▶ _Data to examine_

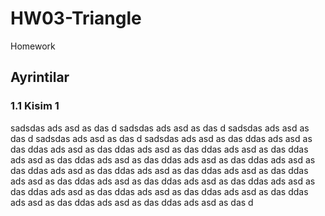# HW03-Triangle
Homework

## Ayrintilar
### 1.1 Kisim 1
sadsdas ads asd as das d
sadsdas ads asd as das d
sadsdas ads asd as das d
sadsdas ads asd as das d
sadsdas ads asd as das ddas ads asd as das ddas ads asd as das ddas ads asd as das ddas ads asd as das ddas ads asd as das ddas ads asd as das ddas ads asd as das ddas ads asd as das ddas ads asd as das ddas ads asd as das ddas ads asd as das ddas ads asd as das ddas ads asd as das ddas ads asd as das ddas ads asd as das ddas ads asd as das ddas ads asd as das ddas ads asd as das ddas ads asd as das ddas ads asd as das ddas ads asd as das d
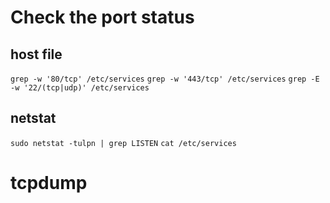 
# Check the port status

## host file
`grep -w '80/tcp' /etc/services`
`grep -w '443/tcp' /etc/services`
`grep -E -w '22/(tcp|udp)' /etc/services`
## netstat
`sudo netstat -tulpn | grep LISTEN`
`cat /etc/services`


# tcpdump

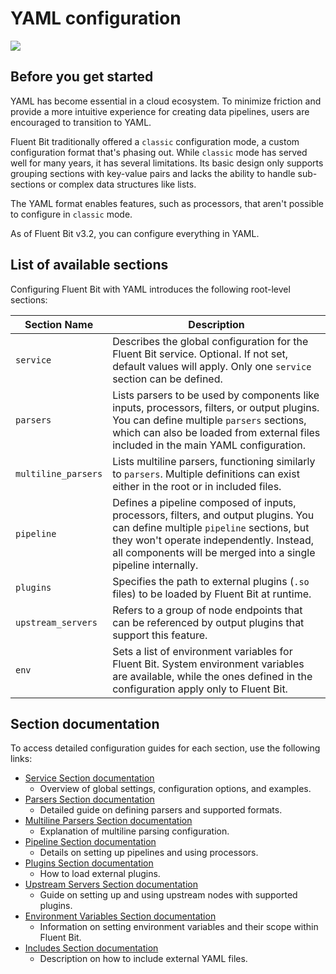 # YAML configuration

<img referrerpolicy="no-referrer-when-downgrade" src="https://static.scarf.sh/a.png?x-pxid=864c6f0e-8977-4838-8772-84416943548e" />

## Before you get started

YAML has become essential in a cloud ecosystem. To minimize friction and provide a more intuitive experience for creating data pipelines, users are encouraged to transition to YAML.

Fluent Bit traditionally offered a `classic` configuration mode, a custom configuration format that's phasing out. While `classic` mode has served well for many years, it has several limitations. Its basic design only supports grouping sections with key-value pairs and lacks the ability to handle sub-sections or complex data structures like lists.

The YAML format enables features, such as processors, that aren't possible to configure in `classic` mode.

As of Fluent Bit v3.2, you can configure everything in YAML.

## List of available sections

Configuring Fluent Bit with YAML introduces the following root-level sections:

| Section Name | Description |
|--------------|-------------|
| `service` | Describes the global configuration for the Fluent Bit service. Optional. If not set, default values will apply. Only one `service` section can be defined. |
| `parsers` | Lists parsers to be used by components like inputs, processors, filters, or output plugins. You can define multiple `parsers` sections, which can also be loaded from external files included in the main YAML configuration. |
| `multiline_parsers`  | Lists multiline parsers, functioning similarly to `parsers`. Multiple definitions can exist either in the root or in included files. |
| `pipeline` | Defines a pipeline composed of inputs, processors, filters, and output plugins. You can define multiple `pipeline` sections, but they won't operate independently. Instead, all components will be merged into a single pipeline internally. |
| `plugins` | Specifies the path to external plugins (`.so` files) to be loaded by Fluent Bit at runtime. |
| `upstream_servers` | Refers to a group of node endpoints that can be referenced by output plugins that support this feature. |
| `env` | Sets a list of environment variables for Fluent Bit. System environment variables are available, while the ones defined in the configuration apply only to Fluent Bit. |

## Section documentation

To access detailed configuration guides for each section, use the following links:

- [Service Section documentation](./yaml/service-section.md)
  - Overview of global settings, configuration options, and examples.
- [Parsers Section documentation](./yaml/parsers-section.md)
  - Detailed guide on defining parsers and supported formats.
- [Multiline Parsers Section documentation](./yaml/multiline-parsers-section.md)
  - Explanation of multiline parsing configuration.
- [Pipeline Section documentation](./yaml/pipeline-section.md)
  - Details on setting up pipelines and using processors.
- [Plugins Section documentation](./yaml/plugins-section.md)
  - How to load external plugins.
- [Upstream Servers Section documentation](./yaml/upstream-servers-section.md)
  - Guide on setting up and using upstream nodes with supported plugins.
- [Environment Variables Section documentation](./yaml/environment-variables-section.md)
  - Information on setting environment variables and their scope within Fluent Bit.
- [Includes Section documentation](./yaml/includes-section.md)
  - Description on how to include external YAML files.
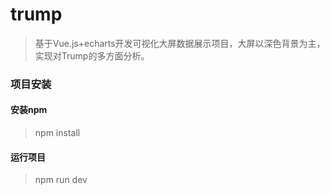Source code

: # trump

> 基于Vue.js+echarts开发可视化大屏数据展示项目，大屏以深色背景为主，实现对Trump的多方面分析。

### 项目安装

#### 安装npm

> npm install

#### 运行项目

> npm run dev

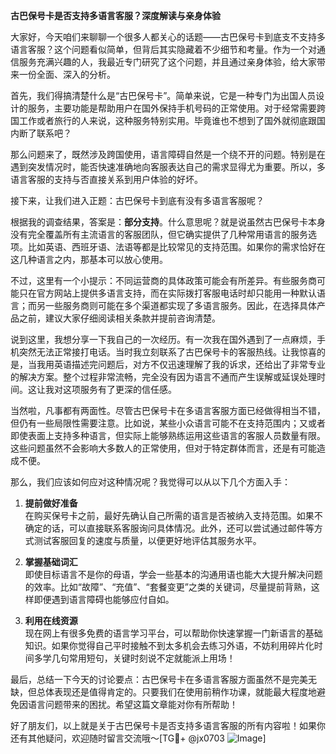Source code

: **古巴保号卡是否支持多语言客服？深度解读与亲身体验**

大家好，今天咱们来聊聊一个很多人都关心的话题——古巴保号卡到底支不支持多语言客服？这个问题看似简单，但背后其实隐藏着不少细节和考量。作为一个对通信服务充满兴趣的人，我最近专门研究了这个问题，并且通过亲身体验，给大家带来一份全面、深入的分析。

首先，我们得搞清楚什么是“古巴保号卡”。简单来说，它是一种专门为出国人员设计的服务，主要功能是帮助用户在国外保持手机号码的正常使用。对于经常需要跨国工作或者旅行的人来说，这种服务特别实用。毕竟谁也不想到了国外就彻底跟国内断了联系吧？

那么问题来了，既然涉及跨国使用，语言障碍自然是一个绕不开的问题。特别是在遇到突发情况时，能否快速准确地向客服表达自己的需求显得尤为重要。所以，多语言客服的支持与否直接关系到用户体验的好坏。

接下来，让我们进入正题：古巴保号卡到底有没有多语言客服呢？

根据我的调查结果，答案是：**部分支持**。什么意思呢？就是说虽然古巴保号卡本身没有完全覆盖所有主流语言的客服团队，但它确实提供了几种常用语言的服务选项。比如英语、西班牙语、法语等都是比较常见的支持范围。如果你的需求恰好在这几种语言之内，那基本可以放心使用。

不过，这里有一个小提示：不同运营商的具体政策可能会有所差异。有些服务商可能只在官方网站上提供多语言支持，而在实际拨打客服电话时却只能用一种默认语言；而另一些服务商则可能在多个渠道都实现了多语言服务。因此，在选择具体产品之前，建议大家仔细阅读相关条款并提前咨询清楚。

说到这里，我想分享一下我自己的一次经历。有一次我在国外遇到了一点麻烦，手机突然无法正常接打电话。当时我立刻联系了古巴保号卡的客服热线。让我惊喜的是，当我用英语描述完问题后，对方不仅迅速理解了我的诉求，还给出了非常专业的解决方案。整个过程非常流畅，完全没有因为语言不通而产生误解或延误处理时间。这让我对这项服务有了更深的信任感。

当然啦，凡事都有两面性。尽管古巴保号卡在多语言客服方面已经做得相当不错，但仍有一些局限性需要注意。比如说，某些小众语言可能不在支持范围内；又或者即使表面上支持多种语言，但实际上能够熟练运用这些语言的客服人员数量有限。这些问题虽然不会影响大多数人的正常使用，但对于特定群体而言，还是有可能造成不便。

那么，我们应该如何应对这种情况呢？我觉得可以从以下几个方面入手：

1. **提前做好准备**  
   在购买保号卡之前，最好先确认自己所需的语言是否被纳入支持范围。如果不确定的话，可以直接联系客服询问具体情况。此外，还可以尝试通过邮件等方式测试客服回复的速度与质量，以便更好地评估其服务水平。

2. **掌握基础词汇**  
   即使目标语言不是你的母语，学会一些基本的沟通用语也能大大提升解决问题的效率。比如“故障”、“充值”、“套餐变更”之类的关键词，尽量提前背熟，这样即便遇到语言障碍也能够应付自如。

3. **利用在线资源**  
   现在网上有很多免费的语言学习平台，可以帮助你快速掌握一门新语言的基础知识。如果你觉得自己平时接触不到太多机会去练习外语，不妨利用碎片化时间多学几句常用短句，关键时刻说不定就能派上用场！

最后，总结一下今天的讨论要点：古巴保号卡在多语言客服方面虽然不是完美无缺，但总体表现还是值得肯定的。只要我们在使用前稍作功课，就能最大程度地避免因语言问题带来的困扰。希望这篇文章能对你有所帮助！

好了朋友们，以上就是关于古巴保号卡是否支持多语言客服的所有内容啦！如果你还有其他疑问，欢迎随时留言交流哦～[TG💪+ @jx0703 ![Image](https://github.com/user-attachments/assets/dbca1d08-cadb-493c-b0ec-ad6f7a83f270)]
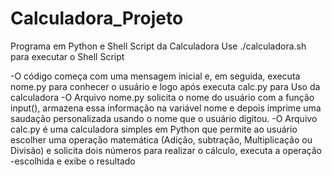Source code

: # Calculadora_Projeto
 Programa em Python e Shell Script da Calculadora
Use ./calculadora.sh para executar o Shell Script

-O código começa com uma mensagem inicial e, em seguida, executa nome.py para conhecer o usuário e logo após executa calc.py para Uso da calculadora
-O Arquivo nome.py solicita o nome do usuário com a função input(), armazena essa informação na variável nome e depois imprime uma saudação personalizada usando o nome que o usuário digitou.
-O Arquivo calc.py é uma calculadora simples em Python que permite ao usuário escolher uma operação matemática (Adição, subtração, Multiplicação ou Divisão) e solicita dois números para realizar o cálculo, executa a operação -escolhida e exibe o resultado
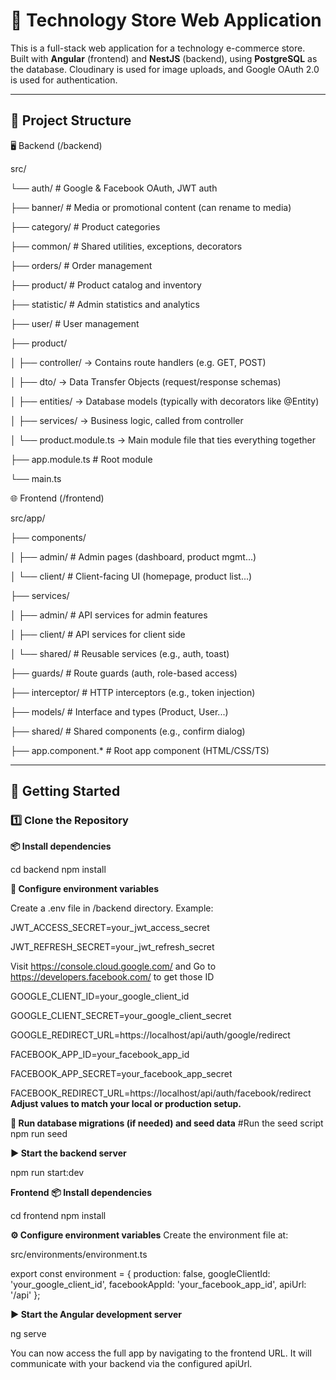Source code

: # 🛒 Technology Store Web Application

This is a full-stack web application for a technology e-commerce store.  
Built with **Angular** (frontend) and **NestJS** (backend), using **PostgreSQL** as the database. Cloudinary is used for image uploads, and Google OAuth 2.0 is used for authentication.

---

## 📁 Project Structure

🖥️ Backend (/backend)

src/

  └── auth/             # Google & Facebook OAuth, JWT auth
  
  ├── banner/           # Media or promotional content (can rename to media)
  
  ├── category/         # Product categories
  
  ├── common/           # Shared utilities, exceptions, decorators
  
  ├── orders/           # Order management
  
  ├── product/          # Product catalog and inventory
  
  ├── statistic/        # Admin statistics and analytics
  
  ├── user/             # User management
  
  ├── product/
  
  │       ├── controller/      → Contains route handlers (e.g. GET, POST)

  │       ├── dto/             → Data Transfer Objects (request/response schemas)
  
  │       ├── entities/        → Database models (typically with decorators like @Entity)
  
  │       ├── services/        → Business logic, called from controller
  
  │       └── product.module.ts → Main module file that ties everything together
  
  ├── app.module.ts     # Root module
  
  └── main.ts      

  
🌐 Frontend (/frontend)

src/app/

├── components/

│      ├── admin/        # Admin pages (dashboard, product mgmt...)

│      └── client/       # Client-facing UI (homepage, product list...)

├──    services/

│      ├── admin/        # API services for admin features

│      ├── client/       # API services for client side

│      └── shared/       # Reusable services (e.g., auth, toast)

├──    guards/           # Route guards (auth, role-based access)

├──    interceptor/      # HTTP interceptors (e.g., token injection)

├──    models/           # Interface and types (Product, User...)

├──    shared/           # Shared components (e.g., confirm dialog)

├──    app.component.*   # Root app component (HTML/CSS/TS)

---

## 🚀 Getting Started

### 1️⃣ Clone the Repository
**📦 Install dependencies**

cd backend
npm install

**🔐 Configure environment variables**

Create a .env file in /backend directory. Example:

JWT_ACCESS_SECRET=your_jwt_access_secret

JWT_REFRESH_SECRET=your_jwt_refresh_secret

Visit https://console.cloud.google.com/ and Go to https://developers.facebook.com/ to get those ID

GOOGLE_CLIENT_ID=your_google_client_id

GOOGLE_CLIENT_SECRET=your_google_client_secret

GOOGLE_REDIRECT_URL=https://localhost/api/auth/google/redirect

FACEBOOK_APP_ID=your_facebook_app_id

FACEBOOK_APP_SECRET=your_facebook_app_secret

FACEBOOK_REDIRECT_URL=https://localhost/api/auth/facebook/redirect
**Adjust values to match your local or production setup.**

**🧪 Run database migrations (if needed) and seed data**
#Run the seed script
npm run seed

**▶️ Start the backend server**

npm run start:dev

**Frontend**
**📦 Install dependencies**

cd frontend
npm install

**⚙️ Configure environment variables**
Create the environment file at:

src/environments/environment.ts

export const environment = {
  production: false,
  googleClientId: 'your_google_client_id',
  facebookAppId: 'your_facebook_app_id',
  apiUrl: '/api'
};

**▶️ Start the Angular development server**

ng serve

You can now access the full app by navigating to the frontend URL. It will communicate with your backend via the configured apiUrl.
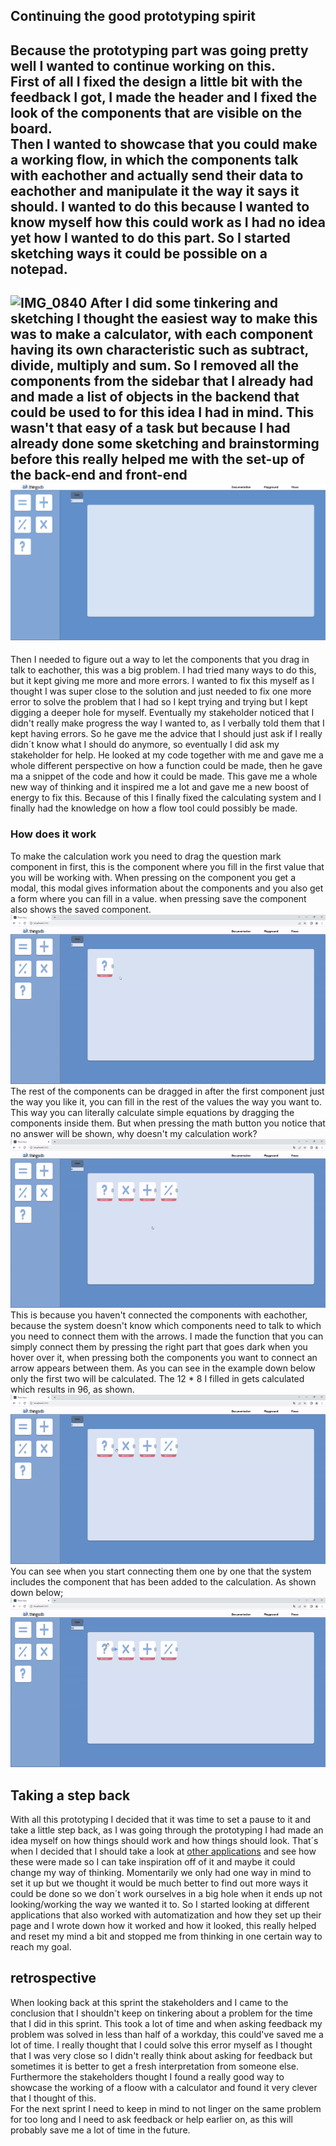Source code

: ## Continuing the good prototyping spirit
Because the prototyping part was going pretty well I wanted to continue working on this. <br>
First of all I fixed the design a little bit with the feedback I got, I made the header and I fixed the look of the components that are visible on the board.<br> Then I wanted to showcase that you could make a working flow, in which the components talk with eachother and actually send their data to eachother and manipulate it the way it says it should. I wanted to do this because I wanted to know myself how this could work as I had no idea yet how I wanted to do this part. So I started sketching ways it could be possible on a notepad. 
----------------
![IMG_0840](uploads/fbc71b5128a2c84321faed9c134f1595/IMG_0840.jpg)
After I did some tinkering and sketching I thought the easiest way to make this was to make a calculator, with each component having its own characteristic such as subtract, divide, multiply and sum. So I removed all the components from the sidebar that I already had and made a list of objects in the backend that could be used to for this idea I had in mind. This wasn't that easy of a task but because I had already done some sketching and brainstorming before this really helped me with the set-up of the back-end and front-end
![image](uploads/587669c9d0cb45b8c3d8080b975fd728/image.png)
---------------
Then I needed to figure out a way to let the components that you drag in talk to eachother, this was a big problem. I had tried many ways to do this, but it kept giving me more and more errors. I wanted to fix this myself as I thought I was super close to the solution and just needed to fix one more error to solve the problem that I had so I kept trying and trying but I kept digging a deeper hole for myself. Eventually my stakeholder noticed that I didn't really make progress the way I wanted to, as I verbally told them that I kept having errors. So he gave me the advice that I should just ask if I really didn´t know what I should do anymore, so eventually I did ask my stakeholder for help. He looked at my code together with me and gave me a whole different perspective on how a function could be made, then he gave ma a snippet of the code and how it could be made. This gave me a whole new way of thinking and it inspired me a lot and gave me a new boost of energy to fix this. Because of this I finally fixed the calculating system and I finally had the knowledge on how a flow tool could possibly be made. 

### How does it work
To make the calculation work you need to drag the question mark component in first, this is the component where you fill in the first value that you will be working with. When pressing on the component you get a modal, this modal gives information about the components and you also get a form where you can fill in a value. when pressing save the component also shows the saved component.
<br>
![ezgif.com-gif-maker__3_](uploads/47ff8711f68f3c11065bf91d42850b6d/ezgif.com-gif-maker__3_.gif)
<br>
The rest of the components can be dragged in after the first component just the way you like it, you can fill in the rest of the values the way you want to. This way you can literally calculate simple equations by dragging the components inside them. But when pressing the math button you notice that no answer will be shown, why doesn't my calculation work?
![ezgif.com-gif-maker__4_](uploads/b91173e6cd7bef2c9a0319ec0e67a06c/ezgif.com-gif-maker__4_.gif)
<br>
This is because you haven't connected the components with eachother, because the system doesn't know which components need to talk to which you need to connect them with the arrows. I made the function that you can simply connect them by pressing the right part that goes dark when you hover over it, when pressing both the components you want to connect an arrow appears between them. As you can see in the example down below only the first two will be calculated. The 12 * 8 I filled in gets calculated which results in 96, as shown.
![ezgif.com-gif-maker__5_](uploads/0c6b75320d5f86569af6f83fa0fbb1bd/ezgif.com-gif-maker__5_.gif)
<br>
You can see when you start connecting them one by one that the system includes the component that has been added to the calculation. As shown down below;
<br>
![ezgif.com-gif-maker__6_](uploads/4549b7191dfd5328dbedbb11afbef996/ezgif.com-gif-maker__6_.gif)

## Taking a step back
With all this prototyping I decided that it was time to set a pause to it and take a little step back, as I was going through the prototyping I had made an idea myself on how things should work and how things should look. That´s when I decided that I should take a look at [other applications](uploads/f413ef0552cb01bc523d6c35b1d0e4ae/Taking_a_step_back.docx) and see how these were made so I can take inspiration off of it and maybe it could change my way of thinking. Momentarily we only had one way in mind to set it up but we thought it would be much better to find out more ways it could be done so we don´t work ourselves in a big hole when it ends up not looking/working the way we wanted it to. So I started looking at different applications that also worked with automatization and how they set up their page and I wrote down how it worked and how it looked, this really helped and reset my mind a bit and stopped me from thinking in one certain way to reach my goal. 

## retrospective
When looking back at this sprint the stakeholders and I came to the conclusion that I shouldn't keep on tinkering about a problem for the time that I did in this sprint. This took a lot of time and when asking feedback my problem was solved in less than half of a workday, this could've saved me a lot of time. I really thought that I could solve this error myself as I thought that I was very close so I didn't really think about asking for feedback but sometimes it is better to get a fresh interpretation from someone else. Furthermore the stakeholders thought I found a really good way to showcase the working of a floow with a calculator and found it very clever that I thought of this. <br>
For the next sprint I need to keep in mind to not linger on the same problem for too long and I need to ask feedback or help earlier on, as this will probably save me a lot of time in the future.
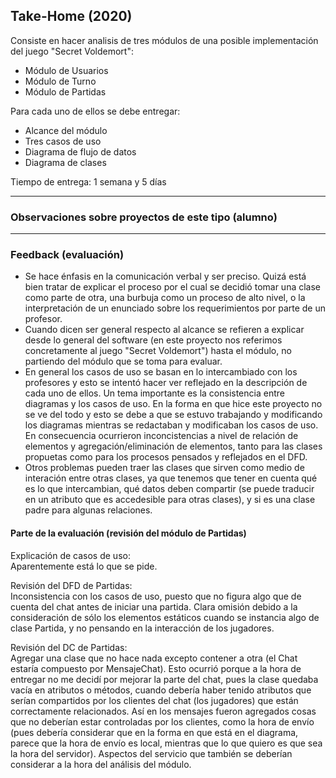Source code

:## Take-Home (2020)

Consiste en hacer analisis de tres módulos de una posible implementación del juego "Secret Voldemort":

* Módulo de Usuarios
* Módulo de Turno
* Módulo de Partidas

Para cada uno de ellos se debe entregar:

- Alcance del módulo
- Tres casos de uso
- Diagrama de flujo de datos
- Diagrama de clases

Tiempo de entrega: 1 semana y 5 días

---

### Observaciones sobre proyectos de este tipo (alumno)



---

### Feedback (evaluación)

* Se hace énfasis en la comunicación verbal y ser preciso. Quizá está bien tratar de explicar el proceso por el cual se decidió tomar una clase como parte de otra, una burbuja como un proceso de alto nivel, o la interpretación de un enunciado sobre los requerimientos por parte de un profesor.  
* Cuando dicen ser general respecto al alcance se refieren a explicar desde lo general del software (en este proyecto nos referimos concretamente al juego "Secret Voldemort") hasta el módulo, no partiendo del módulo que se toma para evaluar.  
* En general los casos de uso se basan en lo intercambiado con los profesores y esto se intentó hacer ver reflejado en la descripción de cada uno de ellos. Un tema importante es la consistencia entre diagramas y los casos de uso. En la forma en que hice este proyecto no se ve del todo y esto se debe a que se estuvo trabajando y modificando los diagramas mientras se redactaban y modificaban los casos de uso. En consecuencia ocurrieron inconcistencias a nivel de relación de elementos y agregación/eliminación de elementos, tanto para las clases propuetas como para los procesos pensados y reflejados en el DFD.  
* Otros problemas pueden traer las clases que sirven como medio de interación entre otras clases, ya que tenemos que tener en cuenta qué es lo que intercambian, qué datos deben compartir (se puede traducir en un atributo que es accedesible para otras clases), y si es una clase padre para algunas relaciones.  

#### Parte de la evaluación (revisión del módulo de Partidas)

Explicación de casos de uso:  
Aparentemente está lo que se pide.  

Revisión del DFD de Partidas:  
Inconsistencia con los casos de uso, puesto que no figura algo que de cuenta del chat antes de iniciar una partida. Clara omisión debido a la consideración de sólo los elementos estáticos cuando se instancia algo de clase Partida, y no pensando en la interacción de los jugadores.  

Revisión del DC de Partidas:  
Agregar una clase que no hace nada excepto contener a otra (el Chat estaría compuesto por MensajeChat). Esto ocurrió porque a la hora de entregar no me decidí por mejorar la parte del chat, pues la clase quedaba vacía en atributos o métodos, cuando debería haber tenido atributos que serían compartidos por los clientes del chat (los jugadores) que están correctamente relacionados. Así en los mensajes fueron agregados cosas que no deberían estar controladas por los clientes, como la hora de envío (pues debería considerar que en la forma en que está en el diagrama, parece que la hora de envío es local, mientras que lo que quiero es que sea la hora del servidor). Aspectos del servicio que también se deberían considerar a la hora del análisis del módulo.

▶ _Action item_
The response must contain every line from the listing above in which the string "defined" appears.

▶ _Exercise response_
| `service` | Describes the global configuration for the Fluent Bit service. Optional. If not set, default values will apply. Only one `service` section can be defined. |
| `env` | Sets a list of environment variables for Fluent Bit. System environment variables are available, while the ones defined in the configuration apply only to Fluent Bit. |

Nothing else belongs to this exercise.